**Assignment**
Lines outside the range are not wanted. Give again exactly the lines between the line holding "Boba Fett in Slave I" and the line holding "Battle Deployment x 2", inclusive, from the listing below.

**Records shown**
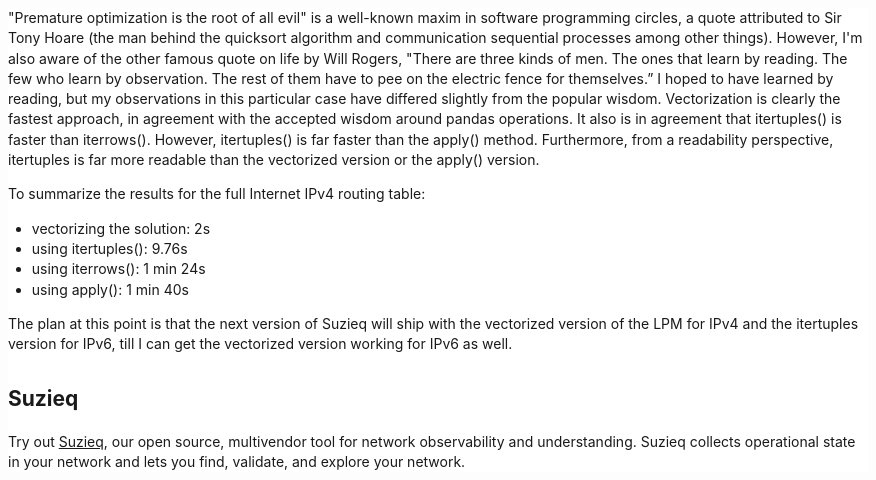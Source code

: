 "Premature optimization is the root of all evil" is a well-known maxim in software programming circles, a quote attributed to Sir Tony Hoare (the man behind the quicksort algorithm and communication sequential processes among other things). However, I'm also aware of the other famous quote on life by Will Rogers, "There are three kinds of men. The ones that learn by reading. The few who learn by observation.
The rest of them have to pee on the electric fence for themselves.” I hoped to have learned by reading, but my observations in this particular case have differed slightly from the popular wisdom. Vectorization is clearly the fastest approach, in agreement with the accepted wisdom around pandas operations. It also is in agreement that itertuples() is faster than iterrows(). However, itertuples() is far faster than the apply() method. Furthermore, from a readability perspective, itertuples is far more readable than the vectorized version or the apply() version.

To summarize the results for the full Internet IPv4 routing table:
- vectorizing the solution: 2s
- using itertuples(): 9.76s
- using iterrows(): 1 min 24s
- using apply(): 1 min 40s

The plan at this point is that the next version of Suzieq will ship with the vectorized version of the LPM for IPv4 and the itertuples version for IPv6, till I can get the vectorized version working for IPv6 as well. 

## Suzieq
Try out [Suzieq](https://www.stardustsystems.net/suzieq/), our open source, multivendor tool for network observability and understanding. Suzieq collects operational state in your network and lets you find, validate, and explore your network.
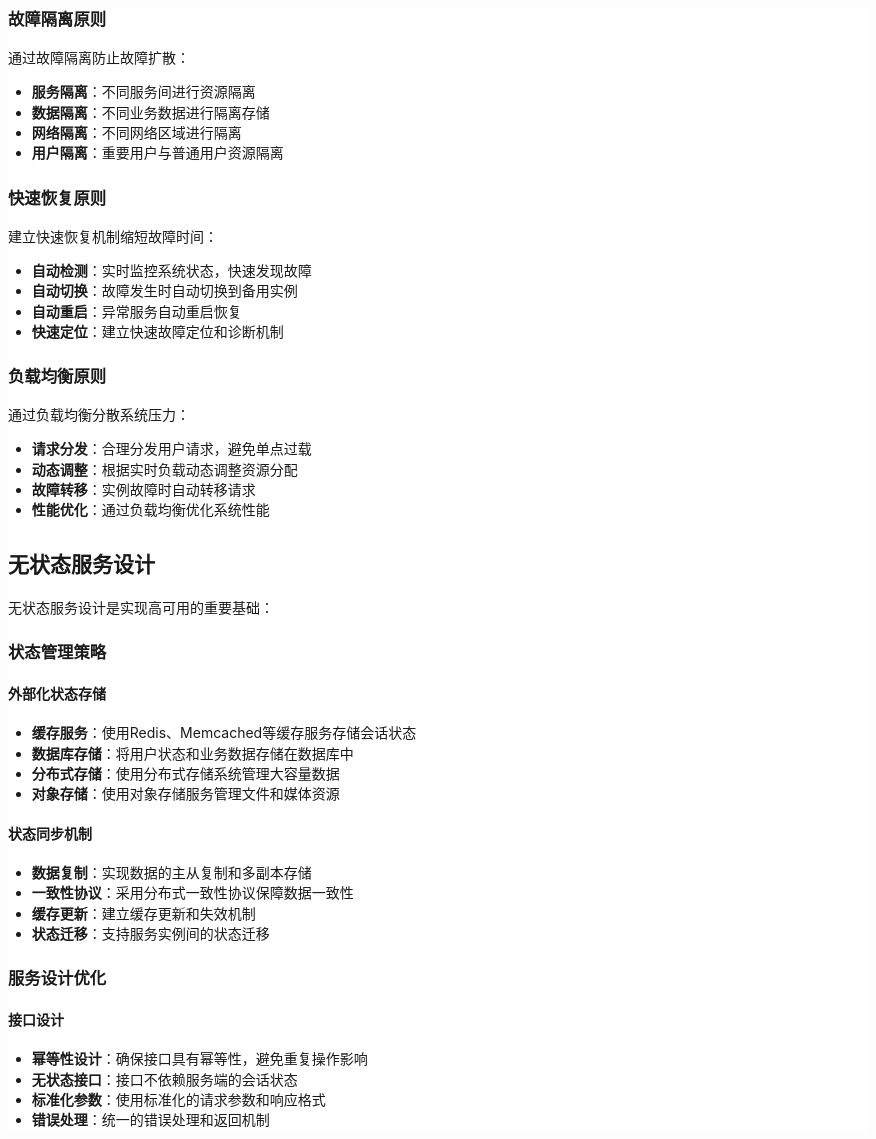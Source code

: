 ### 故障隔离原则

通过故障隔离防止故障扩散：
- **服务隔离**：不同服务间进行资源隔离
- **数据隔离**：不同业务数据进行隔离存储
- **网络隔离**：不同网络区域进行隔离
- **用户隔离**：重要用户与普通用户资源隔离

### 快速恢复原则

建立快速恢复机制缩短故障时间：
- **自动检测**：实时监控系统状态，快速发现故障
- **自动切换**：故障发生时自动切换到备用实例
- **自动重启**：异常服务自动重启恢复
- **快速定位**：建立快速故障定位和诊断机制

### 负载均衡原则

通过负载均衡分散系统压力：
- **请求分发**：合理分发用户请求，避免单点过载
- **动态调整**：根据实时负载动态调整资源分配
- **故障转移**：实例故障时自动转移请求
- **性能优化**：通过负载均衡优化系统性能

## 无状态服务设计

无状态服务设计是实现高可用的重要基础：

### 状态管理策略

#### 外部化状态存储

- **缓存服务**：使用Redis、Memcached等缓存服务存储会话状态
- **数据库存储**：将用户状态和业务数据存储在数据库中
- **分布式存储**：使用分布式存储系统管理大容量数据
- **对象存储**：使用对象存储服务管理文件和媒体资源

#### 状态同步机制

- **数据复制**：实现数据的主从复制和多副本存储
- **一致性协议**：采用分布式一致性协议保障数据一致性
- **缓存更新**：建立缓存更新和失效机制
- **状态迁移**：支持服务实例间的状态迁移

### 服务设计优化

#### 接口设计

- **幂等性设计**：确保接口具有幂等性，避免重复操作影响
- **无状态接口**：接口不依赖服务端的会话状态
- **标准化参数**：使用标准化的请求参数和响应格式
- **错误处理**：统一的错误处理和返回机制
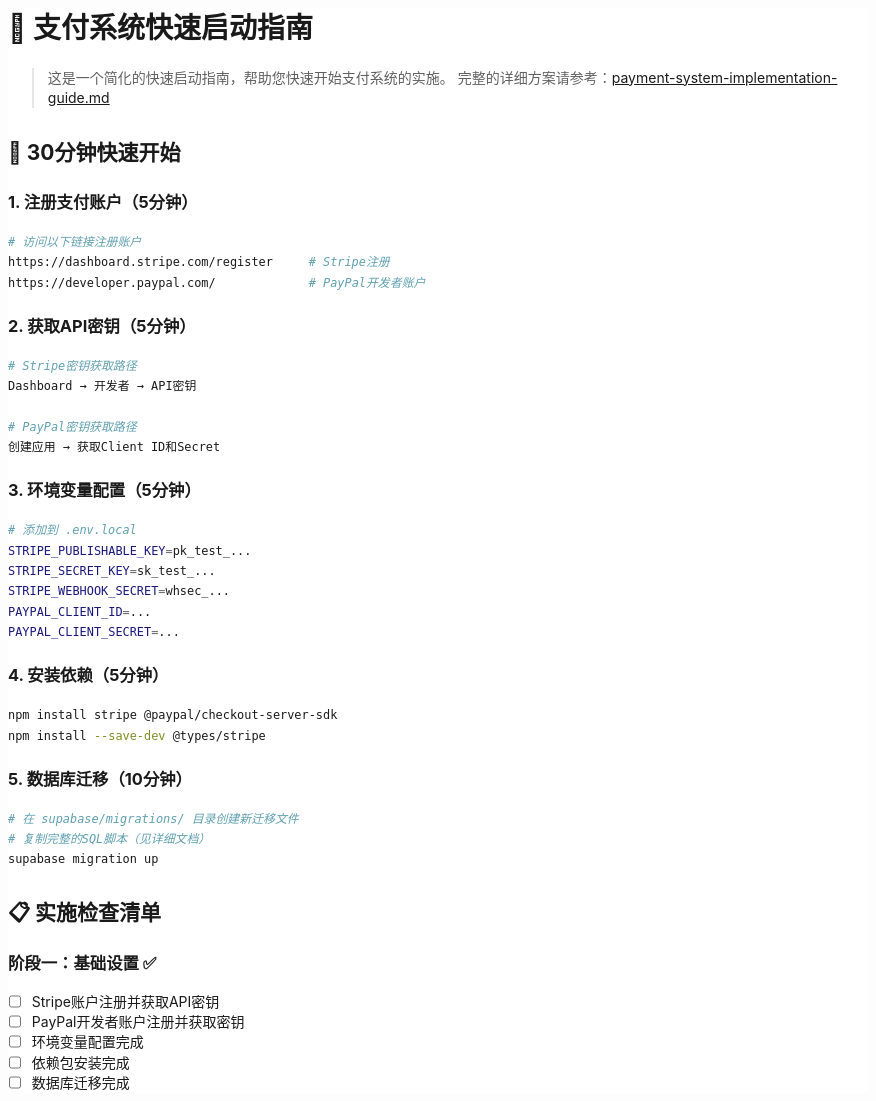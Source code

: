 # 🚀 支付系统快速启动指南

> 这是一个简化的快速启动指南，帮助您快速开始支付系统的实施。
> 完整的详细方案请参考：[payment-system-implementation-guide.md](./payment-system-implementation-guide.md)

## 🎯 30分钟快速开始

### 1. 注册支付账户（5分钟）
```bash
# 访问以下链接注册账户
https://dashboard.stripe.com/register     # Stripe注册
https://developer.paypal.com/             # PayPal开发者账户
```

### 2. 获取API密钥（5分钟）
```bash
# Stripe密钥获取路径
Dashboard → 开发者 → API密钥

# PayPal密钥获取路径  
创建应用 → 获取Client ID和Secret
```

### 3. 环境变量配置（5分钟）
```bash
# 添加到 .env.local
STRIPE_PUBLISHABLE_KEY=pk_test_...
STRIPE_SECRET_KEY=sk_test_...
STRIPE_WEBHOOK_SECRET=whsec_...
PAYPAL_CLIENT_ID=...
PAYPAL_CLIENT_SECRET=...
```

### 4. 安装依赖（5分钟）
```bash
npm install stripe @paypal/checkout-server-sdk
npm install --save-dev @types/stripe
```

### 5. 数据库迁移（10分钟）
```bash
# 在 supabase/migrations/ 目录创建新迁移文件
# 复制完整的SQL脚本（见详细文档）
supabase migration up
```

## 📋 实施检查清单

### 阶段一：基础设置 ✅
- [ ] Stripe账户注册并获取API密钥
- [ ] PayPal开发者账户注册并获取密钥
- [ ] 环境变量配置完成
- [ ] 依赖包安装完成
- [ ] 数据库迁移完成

---

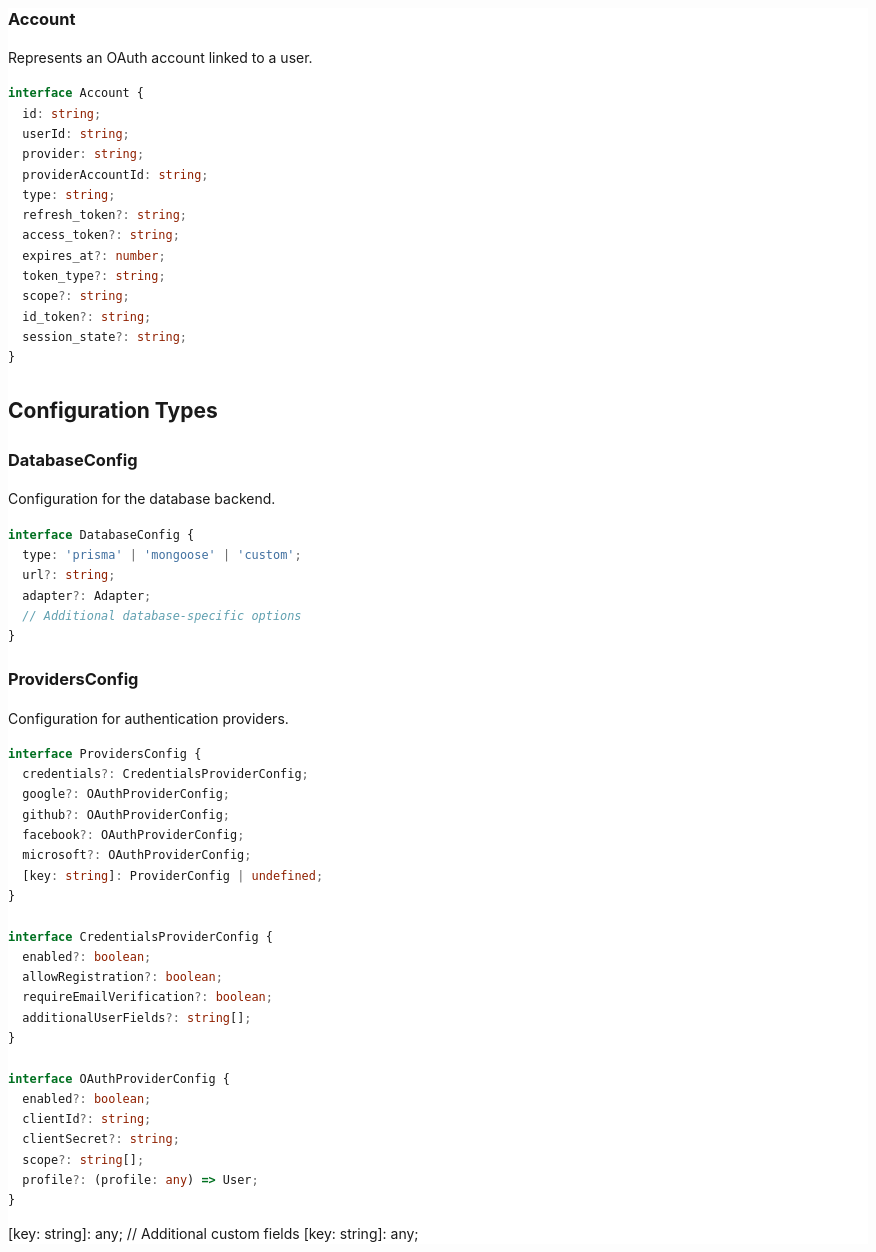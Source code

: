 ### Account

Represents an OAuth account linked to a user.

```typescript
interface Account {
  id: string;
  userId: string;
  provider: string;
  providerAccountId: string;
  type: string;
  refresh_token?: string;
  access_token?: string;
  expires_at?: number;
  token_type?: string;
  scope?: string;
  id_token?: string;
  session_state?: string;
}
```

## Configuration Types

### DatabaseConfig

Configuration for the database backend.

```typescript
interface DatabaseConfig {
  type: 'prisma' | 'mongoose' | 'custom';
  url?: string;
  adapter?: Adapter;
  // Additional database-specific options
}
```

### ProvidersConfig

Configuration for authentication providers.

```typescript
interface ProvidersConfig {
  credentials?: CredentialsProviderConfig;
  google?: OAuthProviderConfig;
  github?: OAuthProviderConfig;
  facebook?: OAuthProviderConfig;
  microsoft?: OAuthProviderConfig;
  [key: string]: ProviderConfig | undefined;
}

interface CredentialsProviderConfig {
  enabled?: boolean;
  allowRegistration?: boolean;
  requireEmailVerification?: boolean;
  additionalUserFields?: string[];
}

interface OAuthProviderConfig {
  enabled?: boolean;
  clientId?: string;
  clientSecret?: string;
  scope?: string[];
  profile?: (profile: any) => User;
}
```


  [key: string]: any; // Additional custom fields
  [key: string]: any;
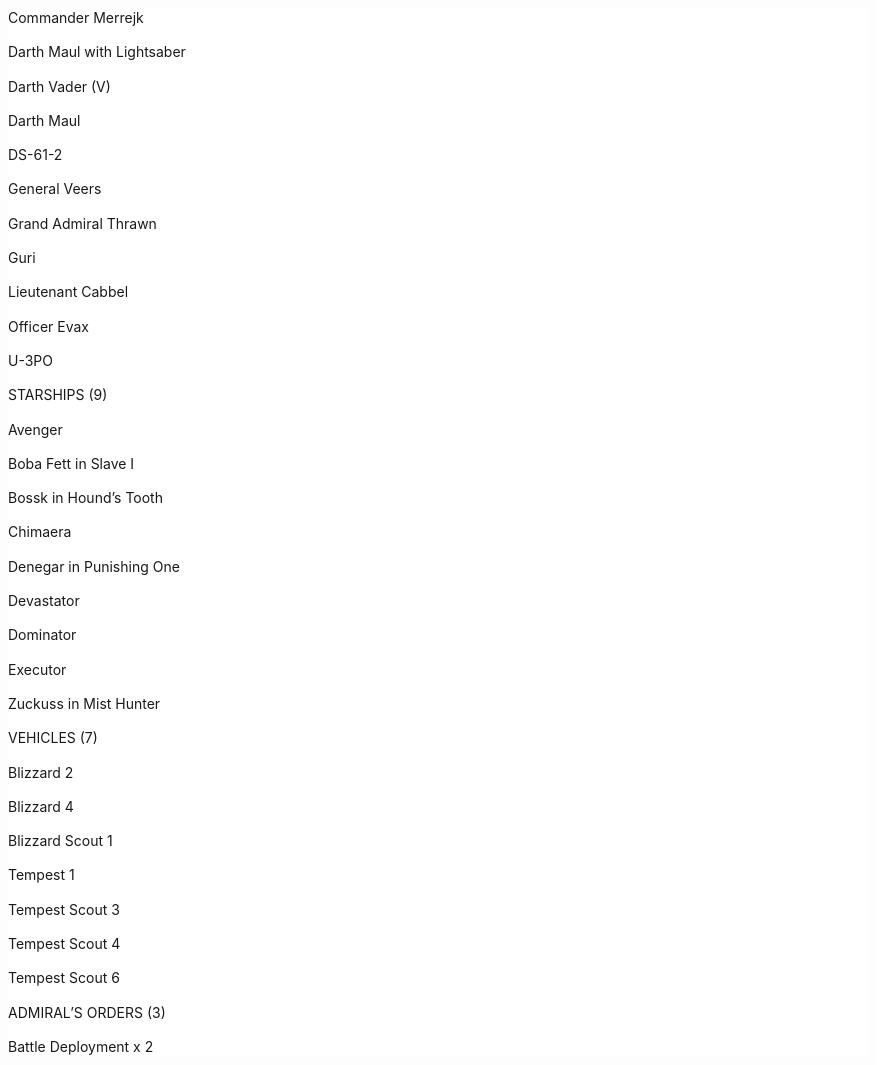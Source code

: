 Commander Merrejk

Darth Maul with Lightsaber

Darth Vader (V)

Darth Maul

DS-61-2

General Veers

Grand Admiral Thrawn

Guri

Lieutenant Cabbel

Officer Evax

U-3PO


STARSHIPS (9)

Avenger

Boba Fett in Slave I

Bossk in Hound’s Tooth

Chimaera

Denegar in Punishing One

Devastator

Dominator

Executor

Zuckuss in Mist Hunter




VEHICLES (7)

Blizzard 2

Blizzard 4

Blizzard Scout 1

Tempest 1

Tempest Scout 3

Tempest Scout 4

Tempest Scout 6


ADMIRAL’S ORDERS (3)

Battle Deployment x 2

* * *

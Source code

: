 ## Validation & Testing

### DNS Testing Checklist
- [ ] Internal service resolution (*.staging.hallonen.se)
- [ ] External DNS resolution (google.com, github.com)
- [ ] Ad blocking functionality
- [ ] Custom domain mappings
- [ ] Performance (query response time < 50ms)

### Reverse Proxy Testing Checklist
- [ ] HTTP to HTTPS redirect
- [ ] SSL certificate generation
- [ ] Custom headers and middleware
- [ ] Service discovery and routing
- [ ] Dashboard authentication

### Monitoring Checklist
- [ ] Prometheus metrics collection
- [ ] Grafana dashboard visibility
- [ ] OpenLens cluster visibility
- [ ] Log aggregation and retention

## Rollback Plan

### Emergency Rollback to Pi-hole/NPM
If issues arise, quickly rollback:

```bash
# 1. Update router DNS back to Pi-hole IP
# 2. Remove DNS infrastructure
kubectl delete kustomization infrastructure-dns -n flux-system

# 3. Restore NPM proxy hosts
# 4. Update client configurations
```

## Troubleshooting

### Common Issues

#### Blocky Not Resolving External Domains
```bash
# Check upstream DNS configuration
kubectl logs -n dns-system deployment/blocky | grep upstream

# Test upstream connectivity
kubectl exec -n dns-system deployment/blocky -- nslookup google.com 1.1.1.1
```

**Exercise response**
Boba Fett in Slave I

Bossk in Hound’s Tooth

Chimaera

Denegar in Punishing One

Devastator

Dominator

Executor

Zuckuss in Mist Hunter




VEHICLES (7)

Blizzard 2

Blizzard 4

Blizzard Scout 1

Tempest 1

Tempest Scout 3

Tempest Scout 4

Tempest Scout 6


ADMIRAL’S ORDERS (3)

Battle Deployment x 2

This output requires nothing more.